Then, starting with the second row, the differences in cost and effectiveness between that row and the preceding row are calculated. These results are the incremental cost and incremental effectiveness between the two adjacent strategies. The incremental cost divided by the incremental effectiveness produces the ICER, the cost per illness day prevented. This same procedure is then followed for the remaining rows in Table 7.6.

Next, the calculated ICERs are examined for extended, or weak, dominance of strategies. This occurs when the ICER of a strategy is greater than the strategy below it, signifying that the subsequent strategy would be preferred. In this case both “Rimantadine” and “Test/Zanamivir” have higher ICERs than Zanamivir; thus, these strategies would not be preferred over Zanamivir due to extended dominance and can be removed from consideration. Removing these strategies from the table and recalculating the ICER of Zanamivir compared with Amantadine results in Table 7.7.

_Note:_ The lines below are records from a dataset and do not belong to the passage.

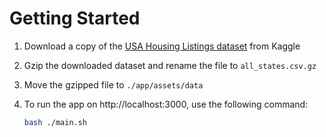 # Getting Started

1. Download a copy of the [USA Housing Listings dataset](https://www.kaggle.com/austinreese/usa-housing-listings) from Kaggle

2. Gzip the downloaded dataset and rename the file to `all_states.csv.gz`

3. Move the gzipped file to `./app/assets/data`

4. To run the app on http://localhost:3000, use the following command:

    ```sh
    bash ./main.sh
    ``` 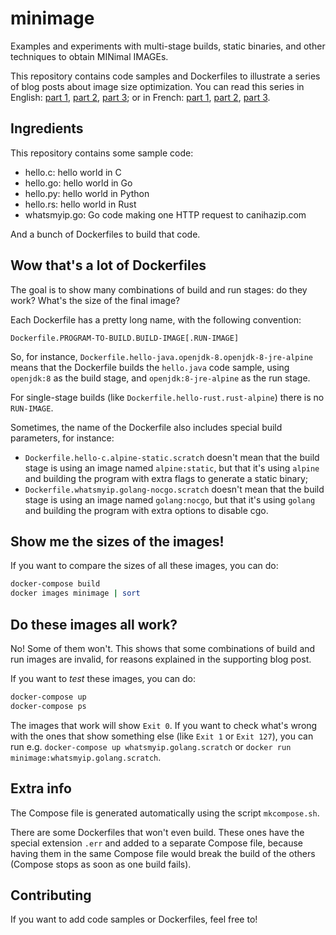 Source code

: # minimage

Examples and experiments with multi-stage builds, static binaries, and
other techniques to obtain MINimal IMAGEs.

This repository contains code samples and Dockerfiles
to illustrate a series of blog posts about image size
optimization. You can read this series in English:
[part 1](https://www.ardanlabs.com/blog/2020/02/docker-images-part1-reducing-image-size.html),
[part 2](https://www.ardanlabs.com/blog/2020/02/docker-images-part2-details-specific-to-different-languages.html),
[part 3](https://www.ardanlabs.com/blog/2020/04/docker-images-part3-going-farther-reduce-image-size.html);
or in French:
[part 1](https://enix.io/fr/blog/cherie-j-ai-retreci-docker-part1/),
[part 2](https://enix.io/fr/blog/cherie-j-ai-retreci-docker-part2/),
[part 3](https://enix.io/fr/blog/cherie-j-ai-retreci-docker-part3/).


## Ingredients

This repository contains some sample code:
- hello.c: hello world in C
- hello.go: hello world in Go
- hello.py: hello world in Python
- hello.rs: hello world in Rust
- whatsmyip.go: Go code making one HTTP request to canihazip.com

And a bunch of Dockerfiles to build that code.


## Wow that's a lot of Dockerfiles

The goal is to show many combinations of build and run
stages: do they work? What's the size of the final image?

Each Dockerfile has a pretty long name, with the following convention:

`Dockerfile.PROGRAM-TO-BUILD.BUILD-IMAGE[.RUN-IMAGE]`

So, for instance, `Dockerfile.hello-java.openjdk-8.openjdk-8-jre-alpine`
means that the Dockerfile builds the `hello.java` code sample,
using `openjdk:8` as the build stage, and `openjdk:8-jre-alpine`
as the run stage.

For single-stage builds (like `Dockerfile.hello-rust.rust-alpine`)
there is no `RUN-IMAGE`.

Sometimes, the name of the Dockerfile also includes
special build parameters, for instance:

- `Dockerfile.hello-c.alpine-static.scratch` doesn't mean
  that the build stage is using an image named `alpine:static`,
  but that it's using `alpine` and building the program with extra
  flags to generate a static binary;
- `Dockerfile.whatsmyip.golang-nocgo.scratch` doesn't mean
  that the build stage is using an image named `golang:nocgo`,
  but that it's using `golang` and building the program with
  extra options to disable cgo.


## Show me the sizes of the images!

If you want to compare the sizes of all these images, you can do:

```bash
docker-compose build
docker images minimage | sort
```


## Do these images all work?

No! Some of them won't. This shows that some combinations
of build and run images are invalid, for reasons explained
in the supporting blog post.

If you want to *test* these images, you can do:
```bash
docker-compose up
docker-compose ps
```

The images that work will show `Exit 0`. If you want to check
what's wrong with the ones that show something else (like
`Exit 1` or `Exit 127`), you can run e.g.
`docker-compose up whatsmyip.golang.scratch` or
`docker run minimage:whatsmyip.golang.scratch`.


## Extra info

The Compose file is generated automatically using the script
`mkcompose.sh`.

There are some Dockerfiles that won't even build. These ones
have the special extension `.err` and added to a separate
Compose file, because having them in the same Compose file
would break the build of the others (Compose stops as soon
as one build fails).


## Contributing

If you want to add code samples or Dockerfiles, feel free to!

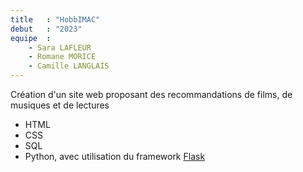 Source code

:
 ```yaml
---
title   : "HobbIMAC"
debut   : "2023"
equipe  :
    - Sara LAFLEUR
    - Romane MORICE
    - Camille LANGLAIS
---
```


Création d'un site web proposant des recommandations de films, de musiques et de lectures

- HTML
- CSS
- SQL
- Python, avec utilisation du framework [Flask](https://flask.palletsprojects.com/en/3.0.x/)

This same procedure can be performed graphically using the cost-effectiveness plane. Figure 7.2 depicts all the testing and treatment strategies on the cost-effectiveness plane. Starting with “No testing or treatment,” the least costly option, a line is drawn to the strategy that produces the shallowest slope (i.e., the smallest ICER), which is “Amantadine.” From Amantadine, the shallowest positive slope is to Zanamivir. The resulting line is the cost-effectiveness efficient frontier; any point not on this frontier is dominated, either by strict dominance or extended dominance, as illustrated by the “Testing” strategies and by the “Rimantadine” strategy.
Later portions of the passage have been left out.